Während unseres Skype-Interviews sitzt Larry Heard im Studioraum seines Hauses in Memphis, Tennessee – im Hintergrund seine Plattensammlung, die Turntables, eine Bassgitarre und ansonsten überschaubares Studioequipment. Die Zeiten mit vollgepackten Hardware-Racks vermisst er nicht. Alleine das Verkabeln sei ihm stets ein Graus gewesen. Dass es bis zu der 2016 erschienenen EP „Outer Acid“ mehr als zwei Jahrzehnte lang keine Platte von Mr. Fingers gab, war keine bewusste Entscheidung. In den Neunzigern hatte Larry Heard den Namen zunächst aus vertraglichen Gründen
abgelegt – sein Deal mit dem Major MCA war beendet, juristischen Scherereien wollte er lieber aus dem Weg gehen.

Fortan veröffentlichte er seine Musik ohne Pseudonym und verlor Mr. Fingers schlichtweg aus den Augen. Das neue Album Cerebral Hemispheres kommt als etwas überlanges Doppelalbum daher. Die Reaktionen darauf sind ganz unterschiedlich, manch einer hätte sich wohl eine LP im Stile der Klassiker „Washing Machine“ oder „Can You Feel It“ gewünscht und gerne auf diese für Larry Heard typischen Quiet-Storm-Stücke zwischen 80er-R’n’B und Smooth Jazz verzichtet. Dabei entpuppen sich gerade einige dieser Songs als die Highlights des Albums.

Cerebral Hemispheres ist ein stilistischer Querschnitt der inzwischen 33 Jahre währenden Karriere dieses aus Chicago stammenden Musikers, der in all der Zeit stets relevant blieb. Mit dem neuen Album im Gepäck geht Larry Heard in Kürze wieder auf Tour, bei ausgewählten Gigs wird erstmals wieder Robert Owens mit von der Partie sein. Mit Owens und Ron Wilson gründete der 57-Jährige einst das House-Trio Fingers Inc., dessen einziges Album Another Side heute völlig zu recht mythisch verklärt wird. Anlässlich der Veröffentlichung von Cerebral Hemispheres sprach Heard mit Holger Klein über seine lange Karriere.

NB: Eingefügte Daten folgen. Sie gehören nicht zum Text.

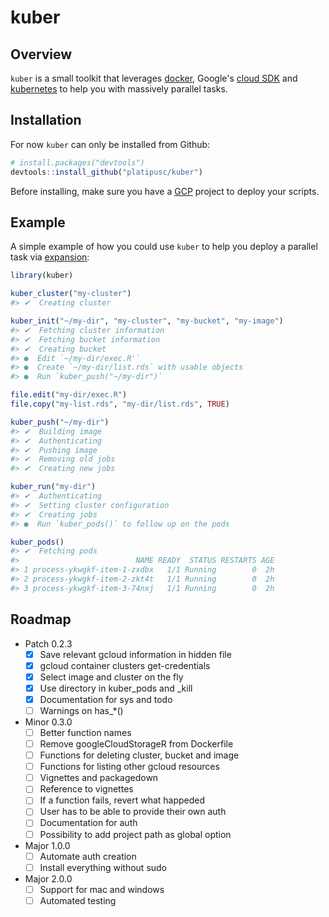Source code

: # kuber

## Overview

`kuber` is a small toolkit that leverages [docker](https://www.docker.com/),
Google's [cloud SDK](https://cloud.google.com/sdk/) and
[kubernetes](https://kubernetes.io/) to help you with massively parallel tasks.

## Installation

For now `kuber` can only be installed from Github:

``` r
# install.packages("devtools")
devtools::install_github("platipusc/kuber")
```

Before installing, make sure you have a [GCP](https://cloud.google.com/) project
to deploy your scripts.

## Example

A simple example of how you could use `kuber` to help you deploy a parallel task
via [expansion](https://kubernetes.io/docs/tasks/job/parallel-processing-expansion/):

``` r
library(kuber)

kuber_cluster("my-cluster")
#> ✔  Creating cluster

kuber_init("~/my-dir", "my-cluster", "my-bucket", "my-image")
#> ✔  Fetching cluster information
#> ✔  Fetching bucket information
#> ✔  Creating bucket
#> ●  Edit `~/my-dir/exec.R'`
#> ●  Create `~/my-dir/list.rds` with usable objects
#> ●  Run `kuber_push("~/my-dir")`

file.edit("my-dir/exec.R")
file.copy("my-list.rds", "my-dir/list.rds", TRUE)

kuber_push("~/my-dir")
#> ✔  Building image
#> ✔  Authenticating
#> ✔  Pushing image
#> ✔  Removing old jobs
#> ✔  Creating new jobs

kuber_run("my-dir")
#> ✔  Authenticating
#> ✔  Setting cluster configuration
#> ✔  Creating jobs
#> ●  Run `kuber_pods()` to follow up on the pods

kuber_pods()
#> ✔  Fetching pods
#>                          NAME READY  STATUS RESTARTS AGE
#> 1 process-ykwgkf-item-1-zxdbx   1/1 Running        0  2h
#> 2 process-ykwgkf-item-2-zkt4t   1/1 Running        0  2h
#> 3 process-ykwgkf-item-3-74nxj   1/1 Running        0  2h
```

## Roadmap

- Patch 0.2.3
  - [X] Save relevant gcloud information in hidden file
  - [X] gcloud container clusters get-credentials
  - [X] Select image and cluster on the fly
  - [X] Use directory in kuber_pods and _kill
  - [X] Documentation for sys and todo
  - [ ] Warnings on has_*()
- Minor 0.3.0
  - [ ] Better function names
  - [ ] Remove googleCloudStorageR from Dockerfile
  - [ ] Functions for deleting cluster, bucket and image
  - [ ] Functions for listing other gcloud resources
  - [ ] Vignettes and packagedown
  - [ ] Reference to vignettes
  - [ ] If a function fails, revert what happeded
  - [ ] User has to be able to provide their own auth
  - [ ] Documentation for auth
  - [ ] Possibility to add project path as global option
- Major 1.0.0
  - [ ] Automate auth creation
  - [ ] Install everything without sudo
- Major 2.0.0
  - [ ] Support for mac and windows
  - [ ] Automated testing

13 Jahre liegt dein letztes Album Soundtrack From The Duality Double-Play nun zurück, eine halbe Ewigkeit. Als ich mich jetzt mal wieder durch deine Platten durchhörte, kam mir der Gedanke, dass du eigentlich immer ein Albumkünstler gewesen ist, für Housemusik ist das ja eher ungewöhnlich. Viele deiner besten Tracks sind niemals als Single herausgekommen, deine Alben waren niemals nur eine Sammlung einzelner Stücke. Wie siehst du das?
Ja, stimmt schon. Ich bin sicher nicht der einzige, auf den das zutrifft. Aufgewachsen bin ich mit der Albumkultur. Als kleiner Junge konnte ich mir nur Singles leisten, aber sobald ich mir mit Teilzeitjobs Geld verdiente, kaufte ich Alben.

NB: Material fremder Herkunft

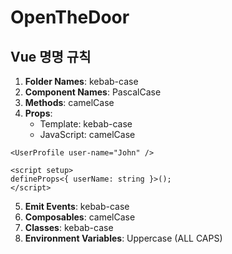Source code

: # OpenTheDoor

## Vue 명명 규칙
1. **Folder Names**: kebab-case
2. **Component Names**: PascalCase
3. **Methods**: camelCase
4. **Props**:
   - Template: kebab-case
   - JavaScript: camelCase
```
<UserProfile user-name="John" />

<script setup>
defineProps<{ userName: string }>();
</script>
```
5. **Emit Events**: kebab-case
6. **Composables**: camelCase
7. **Classes**: kebab-case
8. **Environment Variables**: Uppercase (ALL CAPS)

Dein neues Album hat eine epische Spieldauer von einer Stunde und vierzig Minuten. Warum ist es so lang geworden?
Vielleicht deshalb, weil ich all denen, die so lange auf neue Musik von mir warten mussten, eine Art Wiedergutmachung anbieten wollte.

Die Stücke auf dem Album reichen stilistisch von R’n’B-orientierten und jazzigen Songs über introvertierten House bis hin zu straightem Techno. Stand dahinter die Absicht, dein gesamtes musikalisches Spektrum der letzten Jahrzehnte abzubilden?
Es ist einfach so, dass du auf einem Album den notwendigen Raum hast, dich in ganz unterschiedlichen Facetten auszudrücken, auf einem Doppel-Album erst recht. Natürlich war es da mein Anspruch, von einem Punkt zum anderen zu kommen, und von dort zum nächsten. Ich hatte keine Lust, an nur einem Ort zu verweilen.